The verse (not included in ex. 4.3) shows Loewe’s freedom of form: after the simple lines of the first eight bars, the time signature briefly changes to 6/8 while he quotes the traditional song “Drink To Me Only With Thine Eyes,” the romantic lyric of which Higgins mocks (“I hate that optical brew”). But again, the song is of interest because it contains material, which would later become familiar in another context. The melody in bars 36–43 is similar to that of bars 8–16 of the song “What Do the Simple Folk Do?” from Camelot (1960), as shown in example 4.4. The wittiness of some of the lyric writing is not entirely foreign to the way the Professor’s character was ultimately sketched, for instance the couplet: “That someday you’d abhor me would torture me with fears, / But having you adore me would bore me to tears.” But given the upbeat, comic character of the lyric, it seems likely that the accompaniment was quite jolly and that the tempo was fast, making “Please Don’t Marry Me” a glossy Broadway number that would have been incoherent with Higgins’s other songs.
Ex. 4.4. Extract from “What Do the Simple Folk Do?” from Camelot.
Similarly, the next unused song, “There’s a Thing Called Love,” is uncharacteristic of Eliza’s completed numbers. The lyric alone tells us that this is a typical love song:
There’s a thing called love
In the twinkling of an eye you know the meaning of.
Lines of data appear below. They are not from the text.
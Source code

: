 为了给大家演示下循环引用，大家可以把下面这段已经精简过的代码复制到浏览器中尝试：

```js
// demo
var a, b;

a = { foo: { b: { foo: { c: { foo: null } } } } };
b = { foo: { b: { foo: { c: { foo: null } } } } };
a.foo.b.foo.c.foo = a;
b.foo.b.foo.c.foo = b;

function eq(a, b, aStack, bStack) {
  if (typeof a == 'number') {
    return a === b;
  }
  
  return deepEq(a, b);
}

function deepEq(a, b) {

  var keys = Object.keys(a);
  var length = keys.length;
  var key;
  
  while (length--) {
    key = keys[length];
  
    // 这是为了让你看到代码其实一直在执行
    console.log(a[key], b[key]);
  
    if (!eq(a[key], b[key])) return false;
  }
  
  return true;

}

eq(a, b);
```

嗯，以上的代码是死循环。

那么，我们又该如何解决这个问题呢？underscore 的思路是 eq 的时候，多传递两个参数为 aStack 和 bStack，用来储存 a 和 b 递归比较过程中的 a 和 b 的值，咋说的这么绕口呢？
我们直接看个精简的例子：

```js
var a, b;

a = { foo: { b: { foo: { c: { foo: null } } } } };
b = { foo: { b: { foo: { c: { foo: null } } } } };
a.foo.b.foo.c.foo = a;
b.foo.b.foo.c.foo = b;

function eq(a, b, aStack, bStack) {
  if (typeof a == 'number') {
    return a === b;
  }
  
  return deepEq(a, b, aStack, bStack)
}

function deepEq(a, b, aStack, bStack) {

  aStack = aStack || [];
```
There’s a thing called love—
By the count of one
The lovely deed is done!
A precious thing called love—
When it’s yours you know how much it’s worth.
You can tell despair
Farewell, despair,
Love came in time,
And made me glad that I’m
On earth!9
The number was probably intended for the position later taken by “I Could Have Danced All Night.” Eliza’s sentiments make sense in the context of having succeeded in pronouncing “The Rain in Spain” correctly and gained a new warmth from Higgins, with whom she now fancies herself to be in love.10 Again, such an expression of love was probably too overt for Lerner’s overall plan for the show, so it is not surprising that it was cut. However, the melody later resurfaced as “In this Wide, Wide, World” in the 1973 stage version of Gigi.
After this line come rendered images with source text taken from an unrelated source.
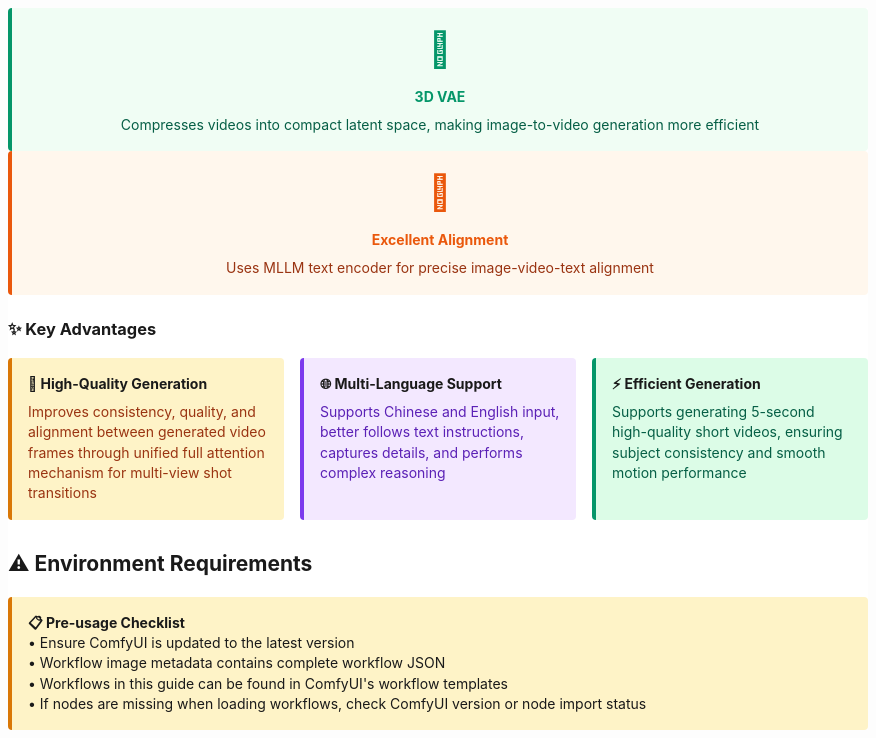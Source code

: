 <div style="background: #f0fdf4; border-left: 4px solid #059669; padding: 16px; border-radius: 4px; text-align: center;">
<div style="font-size: 2.5em; margin-bottom: 12px; color: #059669;">🎯</div>
<h4 style="margin: 0 0 8px 0; color: #059669;">3D VAE</h4>
<p style="margin: 0; color: #065f46;">Compresses videos into compact latent space, making image-to-video generation more efficient</p>
</div>

<div style="background: #fff7ed; border-left: 4px solid #ea580c; padding: 16px; border-radius: 4px; text-align: center;">
<div style="font-size: 2.5em; margin-bottom: 12px; color: #ea580c;">🎨</div>
<h4 style="margin: 0 0 8px 0; color: #ea580c;">Excellent Alignment</h4>
<p style="margin: 0; color: #9a3412;">Uses MLLM text encoder for precise image-video-text alignment</p>
</div>

</div>

### ✨ Key Advantages

<div style="display: grid; grid-template-columns: repeat(auto-fit, minmax(250px, 1fr)); gap: 16px; margin: 16px 0;">

<div style="background: #fef3c7; border-left: 4px solid #d97706; padding: 16px; border-radius: 4px;">
<strong>🎯 High-Quality Generation</strong><br>
<p style="margin: 8px 0 0 0; color: #9a3412; font-size: 14px;">Improves consistency, quality, and alignment between generated video frames through unified full attention mechanism for multi-view shot transitions</p>
</div>

<div style="background: #f3e8ff; border-left: 4px solid #7c3aed; padding: 16px; border-radius: 4px;">
<strong>🌐 Multi-Language Support</strong><br>
<p style="margin: 8px 0 0 0; color: #5b21b6; font-size: 14px;">Supports Chinese and English input, better follows text instructions, captures details, and performs complex reasoning</p>
</div>

<div style="background: #dcfce7; border-left: 4px solid #059669; padding: 16px; border-radius: 4px;">
<strong>⚡ Efficient Generation</strong><br>
<p style="margin: 8px 0 0 0; color: #065f46; font-size: 14px;">Supports generating 5-second high-quality short videos, ensuring subject consistency and smooth motion performance</p>
</div>

</div>

</div>

## ⚠️ Environment Requirements

<div style="background: #fef3c7; border-left: 4px solid #d97706; padding: 16px; margin: 16px 0; border-radius: 4px;">
  <strong>📋 Pre-usage Checklist</strong><br>
  • Ensure ComfyUI is updated to the latest version<br>
  • Workflow image metadata contains complete workflow JSON<br>
  • Workflows in this guide can be found in ComfyUI's workflow templates<br>
  • If nodes are missing when loading workflows, check ComfyUI version or node import status
</div>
The next song also contains material that was subsequently reused. In his first memoir, Rex Harrison says that when Lerner and Loewe first came to talk to him about doing the show, “There was a number called ‘Lady Liza’, a very pushy sort of Broadway tune which Fritz later turned into a waltz and used in the ballroom scene.”11 Curiously, in his second autobiography, the actor contradicts himself and says that the song “was skillfully turned into ‘The Ascot Gavotte,’” but he was correct the first time.12 As with “Please Don’t Marry Me,” the intended context of “Lady Liza” is apparent from Outlines 1 and 2 (see chap. 3). After Eliza’s debacle at Ascot, Higgins and Pickering discover her crying on a park bench, convinced she cannot succeed. But “the men persuade her she can. They do it in a song, which they sing together to her: ‘Lady Liza.’”13
Ex. 4.5. “Lady Liza.”
The manuscript for the song is in two parts. On the front cover is the melody, with “Higgins/Pickering” marked to the left of the title. Inside the folded manuscript is another title, “Liza—Counter,” while on two bracketed systems are the same Higgins/Pickering melody plus a counterpoint for “Jane” and “Math,” presumably the maids. The start of this combined version of the piece is shown in example 4.5. As Harrison says, the melody of the first four bars was transformed into the beginning of “The Embassy Waltz,” but the rest of it is different. The version of the song with the counterpoint was probably intended for a reprise after Ascot mentioned in Outlines 1 and 2, to conclude Eliza’s second series of lessons (“At the end of the sequence Liza is doing everything beautifully and the chorus sings, ‘Lady Liza’”).14
Although the melody is unremarkable and the lyric full of clichés—such as “gray above once again blue”—the servants’ counterpoint is notable for its wit. “Is it malaria? Or something scarier?” they ask, on seeing Eliza, Higgins, and Pickering jubilant after her transformation. In essence, this reaction was eventually replaced by two earlier reactions: first, Mrs. Pearce’s lines after she has been awoken by the pounding noise made by the trio when they sing “The Rain in Spain” (“Are you feeling all right, Mr. Higgins?”); and second, the maids’ interjections in Eliza’s “I Could Have Danced All Night” which similarly provide a contrasting viewpoint on the main theme being heard (“You’re up too late, miss, / And sure as fate, miss, / You’ll catch a cold”). In the published show, of course, this material is shown before the Ascot scene rather than after it, because the final part of Eliza’s transformation happens offstage and we see only the result, not the process. The words for the remaining verses of the song are provided in the collection of lyrics in Levin’s papers. This lyric sheet shows that the last line of every verse is changed from the indefinite to the personal article: “You’ll be a lady” becomes “You’ll be my lady” in the first two verses and “One day my lady will Liza be!” in the final one. This is yet another example of the far more explicit positing of Higgins as Eliza’s lover in Lerner and Loewe’s early ideas for the show.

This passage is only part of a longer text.